Tuesday, January 30, 2018

The Need for In-Store Personlization

http://www.adweek.com/digital/personalization-is-a-priority-for-retailers-online-and-off-but-its-harder-than-it-looks-in-an-off-the-shelf-world/

As e-commerce alternatives continue to take market share from brick and mortar retailers, businesses are looking for ways to keep up. While Amazon and others can provide a personalized shopping experience informed by data on past purchases and viewing, brick and mortar retailers lack the data to emulate this experience.

In an effort to combat this, retailers are looking to merge the data-rich e-commerce universe with the 'white glove' touch of brick and mortar. The goal for these stores is not about product recommendations (that's easy), but about using data to provide an individualized experience more relevant to the consumer. So far, this ambitious goal has proved elusive.

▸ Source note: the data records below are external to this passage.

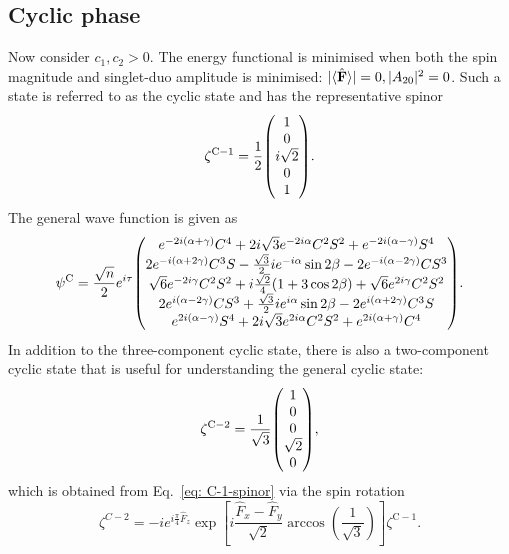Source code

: \subsection{Cyclic phase}
Now consider \(c_1, c_2 > 0\).
The energy functional is minimised when both the spin magnitude and singlet-duo
amplitude is minimised: \(|\langle \hat{\vb{F}} \rangle | = 0, |A_{20}|^2=0\).
Such a state is referred to as the cyclic state and has the representative
spinor
\begin{equation}
    \zeta^\mathrm{C-1} = \frac{1}{2}\mqty(1 \\ 0 \\ i\sqrt{2} \\ 0 \\ 1).
    \label{eq: C-1-spinor}
\end{equation}
The general wave function is given as
\begin{equation}\label{eq: general-cyclic-wfn}
    \psi^\mathrm{C} = \frac{\sqrt{n}}{2}e^{i\tau} \mqty(
    e^{-2i(\alpha+\gamma)}C^4 + 2i\sqrt{3}e^{-2i\alpha}C^2S^2
    + e^{-2i(\alpha-\gamma)}S^4
    \\
    2e^{-i(\alpha+2\gamma)}C^3S - \frac{\sqrt{3}}{2}ie^{-i\alpha}\sin 2\beta
    - 2e^{-i(\alpha-2\gamma)}CS^3
    \\
    \sqrt{6}e^{-2i\gamma}C^2S^2 + i\frac{\sqrt{2}}{4}(1+3\cos 2\beta)
    + \sqrt{6}e^{2i\gamma}C^2S^2
    \\
    2e^{i(\alpha-2\gamma)}CS^3 + \frac{\sqrt{3}}{2}ie^{i\alpha}\sin 2\beta
    - 2e^{i(\alpha+2\gamma)}C^3S
    \\
    e^{2i(\alpha-\gamma)}S^4 + 2i\sqrt{3}e^{2i\alpha}C^2S^2
    + e^{2i(\alpha+\gamma)}C^4
    ).
\end{equation}
In addition to the three-component cyclic state, there is also a two-component
cyclic state that is useful for understanding the general cyclic state:
\begin{equation}
    \zeta^\mathrm{C-2} = \frac{1}{\sqrt{3}}\mqty(1  \\ 0 \\ 0 \\ \sqrt{2} \\ 0),
    \label{eq: C-2-spinor}
\end{equation}
which is obtained from Eq.~\eqref{eq: C-1-spinor} via the spin
rotation~\cite{Kawaguchi2012}
\begin{equation}
    \zeta^{C-2} = -ie^{i\frac{\pi}{4}\hat{F}_z}
    \exp\left[i\frac{\hat{F}_x-\hat{F}_y}{\sqrt{2}}
        \arccos{\left(\frac{1}{\sqrt{3}}\right)}\right]\zeta^\mathrm{C-1}.
\end{equation}
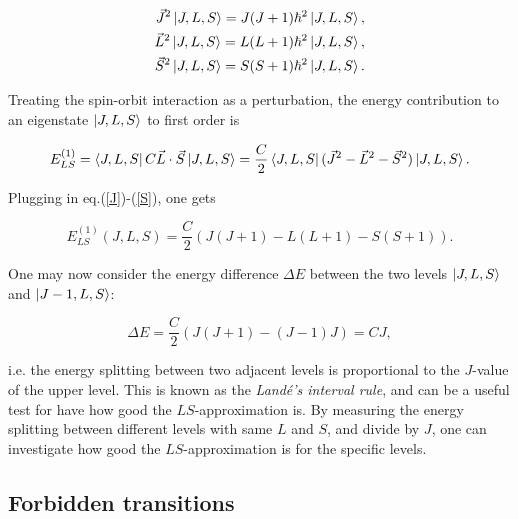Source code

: \documentclass[a4paper]{article}
\begin{document}
\begin{eqnarray}

\vec{J}^2 \Ket{J,L,S} = J(J+1) \hbar^2 \Ket{J,L,S}, \label{J} \\

\vec{L}^2 \Ket{J,L,S} = L(L+1) \hbar^2 \Ket{J,L,S}, \\

\vec{S}^2 \Ket{J,L,S} = S(S+1) \hbar^2 \Ket{J,L,S}. \label{S}

\end{eqnarray}

Treating the spin-orbit interaction as a perturbation, the energy contribution to an eigenstate $\Ket{J,L,S}$ to first order is

\begin{equation}

E_{LS}^{(1)} = \Bra{J,L,S} C \vec{L}\cdot\vec{S} \Ket{J,L,S} = \frac{C}{2} \Bra{J,L,S} (\vec{J}^2-\vec{L}^2-\vec{S}^2) \Ket{J,L,S}.

\end{equation}

Plugging in eq.(\ref{J})-(\ref{S}), one gets

\begin{equation}

E_{LS}^{(1)}(J,L,S) = \frac{C}{2} (J(J+1) - L(L+1) - S(S+1)).

\end{equation}

One may now consider the energy difference $\Delta E$ between the two levels $\Ket{J,L,S}$ and $\Ket{J-1,L,S}$:

\begin{equation}

\Delta E = \frac{C}{2} ( J(J+1) - (J-1)J ) = C J,

\end{equation}

i.e. the energy splitting between two adjacent levels is proportional to the $J$-value of the upper level. This is known as the \textit{Land\'e's interval rule}, and can be a useful test for have how good the $LS$-approximation is. By measuring the energy splitting between different levels with same $L$ and $S$, and divide by $J$, one can investigate how good the $LS$-approximation is for the specific levels.

\subsection{Forbidden transitions}
\end{document}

All too often, according to industry experts, companies want to do "sexy personalization stuff, but...haven't done the unsexy work of capturing, organizing and using customer data to create truly relevant experiences".

Ultimately this is less about e-commerce versus brick and mortar, and more about the challenge of uniting the two, so that when a consumer interacts with Macy's in-store and online they receive the same personalized experience informed by their behavior in each environment.

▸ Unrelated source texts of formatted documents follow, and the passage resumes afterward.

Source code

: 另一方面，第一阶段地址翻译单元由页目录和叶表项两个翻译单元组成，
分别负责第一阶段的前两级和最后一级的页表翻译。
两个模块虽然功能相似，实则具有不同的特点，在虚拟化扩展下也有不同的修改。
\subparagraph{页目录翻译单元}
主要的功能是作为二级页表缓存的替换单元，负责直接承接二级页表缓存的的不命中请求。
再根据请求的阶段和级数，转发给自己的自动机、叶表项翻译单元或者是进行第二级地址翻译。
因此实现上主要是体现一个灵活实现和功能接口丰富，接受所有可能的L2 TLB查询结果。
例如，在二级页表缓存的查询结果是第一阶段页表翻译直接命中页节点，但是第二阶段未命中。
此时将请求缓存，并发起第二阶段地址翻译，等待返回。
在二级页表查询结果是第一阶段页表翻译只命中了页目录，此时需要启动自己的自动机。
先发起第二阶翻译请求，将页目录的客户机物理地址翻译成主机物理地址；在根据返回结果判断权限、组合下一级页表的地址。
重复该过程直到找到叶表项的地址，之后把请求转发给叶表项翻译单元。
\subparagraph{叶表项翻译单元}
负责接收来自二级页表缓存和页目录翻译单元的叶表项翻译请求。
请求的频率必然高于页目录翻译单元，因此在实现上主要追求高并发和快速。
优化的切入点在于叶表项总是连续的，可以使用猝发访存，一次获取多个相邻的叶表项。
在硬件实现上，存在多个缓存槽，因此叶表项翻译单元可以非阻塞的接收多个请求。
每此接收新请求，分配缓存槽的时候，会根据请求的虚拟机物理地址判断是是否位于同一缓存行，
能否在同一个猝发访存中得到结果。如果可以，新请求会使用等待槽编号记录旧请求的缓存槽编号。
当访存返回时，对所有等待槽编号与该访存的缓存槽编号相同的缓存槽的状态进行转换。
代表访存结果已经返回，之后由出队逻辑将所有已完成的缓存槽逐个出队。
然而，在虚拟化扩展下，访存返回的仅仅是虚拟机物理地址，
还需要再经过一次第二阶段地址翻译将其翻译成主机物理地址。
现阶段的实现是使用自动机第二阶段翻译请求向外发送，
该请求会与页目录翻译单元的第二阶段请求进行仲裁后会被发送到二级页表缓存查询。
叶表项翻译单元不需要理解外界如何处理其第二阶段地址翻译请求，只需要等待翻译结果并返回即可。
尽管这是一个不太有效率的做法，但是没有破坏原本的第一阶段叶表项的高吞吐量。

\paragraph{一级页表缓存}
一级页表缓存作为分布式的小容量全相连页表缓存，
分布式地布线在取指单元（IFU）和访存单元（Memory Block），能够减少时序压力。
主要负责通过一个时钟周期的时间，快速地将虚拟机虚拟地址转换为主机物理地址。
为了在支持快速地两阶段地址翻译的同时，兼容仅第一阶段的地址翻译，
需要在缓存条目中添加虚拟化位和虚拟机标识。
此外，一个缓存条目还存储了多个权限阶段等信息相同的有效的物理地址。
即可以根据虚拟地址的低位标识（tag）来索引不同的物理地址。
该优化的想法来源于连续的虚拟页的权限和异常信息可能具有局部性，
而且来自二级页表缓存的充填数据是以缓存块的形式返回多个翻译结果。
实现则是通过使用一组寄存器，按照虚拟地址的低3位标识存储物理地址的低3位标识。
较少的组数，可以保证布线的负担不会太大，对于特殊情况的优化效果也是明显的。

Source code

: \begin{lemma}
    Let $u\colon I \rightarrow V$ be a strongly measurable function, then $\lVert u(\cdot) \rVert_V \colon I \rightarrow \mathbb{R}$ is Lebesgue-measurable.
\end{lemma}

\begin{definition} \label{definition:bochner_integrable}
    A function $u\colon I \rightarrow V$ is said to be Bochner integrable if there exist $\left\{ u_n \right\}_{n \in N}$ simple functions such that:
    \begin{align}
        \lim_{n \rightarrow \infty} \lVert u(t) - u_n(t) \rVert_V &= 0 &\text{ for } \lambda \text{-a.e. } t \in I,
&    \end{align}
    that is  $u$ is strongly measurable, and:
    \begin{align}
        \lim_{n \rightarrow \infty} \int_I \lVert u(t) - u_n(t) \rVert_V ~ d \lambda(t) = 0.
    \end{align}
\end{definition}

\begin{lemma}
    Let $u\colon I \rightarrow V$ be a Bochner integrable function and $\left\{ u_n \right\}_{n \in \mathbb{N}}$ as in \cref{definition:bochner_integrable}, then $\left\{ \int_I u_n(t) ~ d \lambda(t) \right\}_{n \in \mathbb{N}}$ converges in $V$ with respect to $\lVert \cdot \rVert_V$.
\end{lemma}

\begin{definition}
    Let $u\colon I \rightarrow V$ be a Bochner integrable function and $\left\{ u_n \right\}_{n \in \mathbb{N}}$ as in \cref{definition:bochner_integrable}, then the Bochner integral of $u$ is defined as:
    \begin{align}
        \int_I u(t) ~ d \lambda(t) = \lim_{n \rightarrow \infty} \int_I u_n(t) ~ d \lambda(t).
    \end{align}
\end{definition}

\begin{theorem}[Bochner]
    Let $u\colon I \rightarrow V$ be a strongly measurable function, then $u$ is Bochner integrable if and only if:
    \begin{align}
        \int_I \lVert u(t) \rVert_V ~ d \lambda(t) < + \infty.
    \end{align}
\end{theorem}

In my opinion, there is a market opportunity for a platform that marries in-store behavioral data with online interactions. (Perhaps it is as simply as tying a device ID or cookie ID to a credit card. Though smarter engineers than myself have probably thought of this and failed.) The company that is able to do so will fulfill a growing challenge faced by all business who have both e-commerce and brick and mortar.